Ironischerweise konnte Bourdin als Auftragsfotograf stilistisch viel freier agieren als die Fotokünstler seiner Zeit. In den 1970er-Jahren wurde die Farbfotografie in der Kunst erst allmählich salonfähig. US-amerikanische Fotografen wie Stephen Shore, William Eggleston, Walker Evans oder Joel Sternfeld schossen damals konsequent Farbfotos und schafften es zu ersten Ausstellungen, heute ist die Bewegung als „New Color Photography" bekannt. Was in der Kunst noch Neuland war, hatte sich in der kommerziellen Fotografie längst entwickelt.
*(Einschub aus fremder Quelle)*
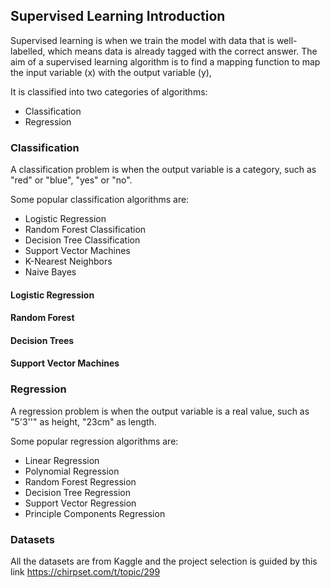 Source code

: ## Supervised Learning Introduction

Supervised learning is when we train the model with data that is well-labelled, which means data is already tagged with the correct answer. The aim of a supervised learning algorithm is to find a mapping function to map the input variable (x) with the output variable (y),

It is classified into two categories of algorithms:
- Classification
- Regression

### Classification

A classification problem is when the output variable is a category, such as "red" or "blue", "yes" or "no".

Some popular classification algorithms are:
- Logistic Regression
- Random Forest Classification
- Decision Tree Classification
- Support Vector Machines
- K-Nearest Neighbors
- Naive Bayes

#### Logistic Regression

#### Random Forest

#### Decision Trees

#### Support Vector Machines


### Regression

A regression problem is when the output variable is a real value, such as "5'3''" as height, "23cm" as length.

Some popular regression algorithms are:
- Linear Regression
- Polynomial Regression
- Random Forest Regression
- Decision Tree Regression
- Support Vector Regression
- Principle Components Regression

### Datasets
All the datasets are from Kaggle and the project selection is guided by this link https://chirpset.com/t/topic/299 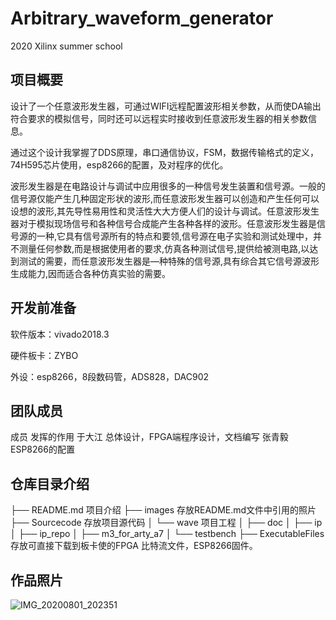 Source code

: # Arbitrary_waveform_generator
2020 Xilinx summer school

## 项目概要

设计了一个任意波形发生器，可通过WIFI远程配置波形相关参数，从而使DA输出符合要求的模拟信号，同时还可以远程实时接收到任意波形发生器的相关参数信息。

通过这个设计我掌握了DDS原理，串口通信协议，FSM，数据传输格式的定义，74H595芯片使用，esp8266的配置，及对程序的优化。

波形发生器是在电路设计与调试中应用很多的一种信号发生装置和信号源。一般的信号源仅能产生几种固定形状的波形,而任意波形发生器可以创造和产生任何可以设想的波形,其先导性易用性和灵活性大大方便人们的设计与调试。任意波形发生器对于模拟现场信号和各种信号合成能产生各种各样的波形。任意波形发生器是信号源的一种,它具有信号源所有的特点和要领,信号源在电子实验和测试处理中，并不测量任何参数,而是根据使用者的要求,仿真各种测试信号,提供给被测电路,以达到测试的需要，而任意波形发生器是—种特殊的信号源,具有综合其它信号源波形生成能力,因而适合各种仿真实验的需要。

## 开发前准备

软件版本：vivado2018.3

硬件板卡：ZYBO

外设：esp8266，8段数码管，ADS828，DAC902

## 团队成员

成员	    发挥的作用
于大江	总体设计，FPGA端程序设计，文档编写
张青毅	ESP8266的配置

## 仓库目录介绍

├── README.md      项目介绍
├── images                存放README.md文件中引⽤的照片
├── Sourcecode        存放项⽬源代码
│   └── wave               项目工程
│       ├── doc
│       ├── ip
│       ├── ip_repo
│       ├── m3_for_arty_a7
│       └── testbench
├── ExecutableFiles    存放可直接下载到板卡使的FPGA 比特流文件，ESP8266固件。

## 作品照片

![IMG_20200801_202351](C:\Users\Dj\Desktop\Arbitrary_waveform_generator\images\IMG_20200801_202351.jpg) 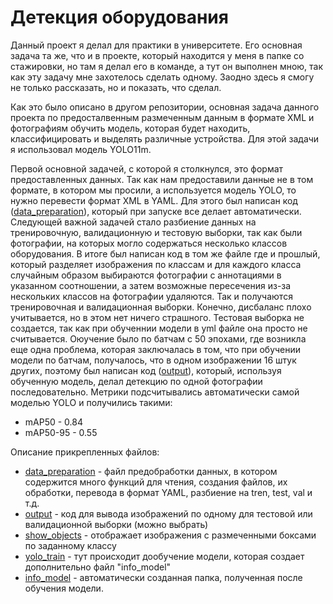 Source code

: # Детекция оборудования

Данный проект я делал для практики в университете. Его основная задача та же, что и в проекте, который находится у меня в папке со стажировки, но там я делал его в команде, а тут он выполнен мною, так как эту задачу мне захотелось сделать одному. Заодно здесь я смогу не только рассказать, но и показать, что сделал. 

Как это было описано в другом репозитории, основная задача данного проекта по предосталвенным размеченным данным в формате XML и фотографиям обучить модель, которая будет находить, классифицировать и выделять различные устройства. Для этой задачи я использовал модель YOLO11m. 

Первой основной задачей, с которой я столкнулся, это формат предоставленных данных. Так как нам предоставили данные не в том формате, в котором мы просили, а используется модель YOLO, то нужно перевести формат XML в YAML. Для этого был написан код ([data_preparation](https://github.com/5Misha/Personal_projects/blob/main/Detection/data_preparation.py)), который при запуске все делает автоматически. Следующей важной задачей стало разбиение данных на тренировочную, валидационную и тестовую выборки, так как были фотографии, на которых могло содержаться несколько классов оборудования. В итоге был написан код в том же файле где и прошлый, который разделяет изображения по классам и для каждого класса случайным образом выбираются фотографии с аннотациями в указанном соотношении, а затем возможные пересечения из-за нескольких классов на фотографии удаляются. Так и получаются тренировочная и валидационная выборки. Конечно, дисбаланс плохо учитывается, но в этом нет ничего страшного. Тестовая выборка не создается, так как при обученнии модели в yml файле она просто не считывается. Оюучение было по батчам с 50 эпохами, где возникла еще одна проблема, которая заключалась в том, что при обучении модели по батчам, получалось, что в одном изображении 16 штук других, поэтому был написан код ([output](https://github.com/5Misha/Personal_projects)), который, используя обученную модель, делал детекцию по одной фотографии последовательно. 
Метрики подсчитывались автоматически самой моделью YOLO и получились такими:  
* mAP50 - 0.84
* mAP50-95 - 0.55


Описание прикрепленных файлов:  
* [data_preparation](https://github.com/5Misha/Personal_projects/blob/main/Detection/data_preparation.py) - файл предобработки данных, в котором содержится много функций для чтения, создания файлов, их обработки, перевода в формат YAML, разбиение на tren, test, val и т.д.
* [output](https://github.com/5Misha/Personal_projects/blob/main/Detection/output.py) - код для вывода изображений по одному для тестовой или валидационной выборки (можно выбрать)
* [show_objects](https://github.com/5Misha/Personal_projects/blob/main/Detection/show_objects.py) - отображает изображения с размеченными боксами по заданному классу
* [yolo_train](https://github.com/5Misha/Personal_projects/blob/main/Detection/yolo_train.py) - тут происходит дообучение модели, которая создает дополнительно файл "info_model"
* [info_model](https://github.com/5Misha/Personal_projects/blob/main/Detection/info_model) - автоматически созданная папка, полученная после обучения модели. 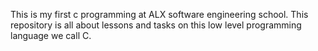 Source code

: This is my first c programming at ALX software engineering school. This repository is all about lessons and tasks on this low level programming language we call C.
Guy Bourdin gehörte zu den ersten, die Farbe ganz bewusst als Gestaltungsmittel einsetzten.

Madonna beschrieb Bourdin als „krank und interessant"

Im Mittelpunkt von Bourdins Werk steht die Inszenierung jener neuen Weiblichkeit, die in der Glam-Ära regelrecht zur gesellschaftlichen Obsession wurde. In Nylon-Strümpfe gehüllte Beine, High Heels, nackte Hintern, Schaufensterpuppen, rote Lippen und rot lackierte Fingernägel bevölkern Bourdins Tableaus, werden collagiert oder skulptural arrangiert und fungieren als Metonymien eines neuen Frauenbildes. Seine Protagonistinnen sind sexy, geheimnisvoll und radikal. Sie sind Meisterinnen der Selbstinszenierung. Und obwohl sie ganz offensichtlich der männliche Blick von Bourdins Kamera definiert, sind sie nie reine Objekte der männlichen Begierde, sondern immer mythische Heldinnen in stilisierten Umgebungen. Vielleicht ist es das, was Bourdins Arbeiten so unwiderstehlich macht und was Künstler bis heute berührt. Popdiva Madonna, die für ihr Musik-Video „Hollywood" Motive von Bourdin so direkt aufgriff, dass ihr das eine Klage der Urheberrechtserben einbrachte, beschrieb ihn als „krank und interessant".

Wie seine Fotografien zeugen auch Bourdins filmische Arbeiten von einer grenzenlosen Experimentierfreude. Er nahm Ästhetiken vorweg, die im zeitgenössischen Fashion-Film Standard sind, erforschte die Möglichkeiten der Montage, filmte Models bei der Shooting-Pause, tastete in Großaufnahmen nackte Körper ab und zeigte auch mal einen Hund, der sein Geschäft auf einem Pariser Bürgersteig macht. Sein fotografisches Vokabular verknüpfte er mit Charakteristika des bewegten Bildes, ließ ein Model etwa in Zeitlupe auf einem sich bewegenden Stuhl wie auf einem Bullen reiten. In den späten 1980er-Jahren zog sich Bourdin schließlich zurück, 1991 starb er. Lange Zeit geriet er in Vergessenheit. Heute wird er neu entdeckt, nicht nur als Künstler, der das Glam-Lebensgefühl inspiriert und bebildert hat, sondern vor allem als einer, der Tabus und Normen sprengte, um der Kunst neue Türen zu öffnen.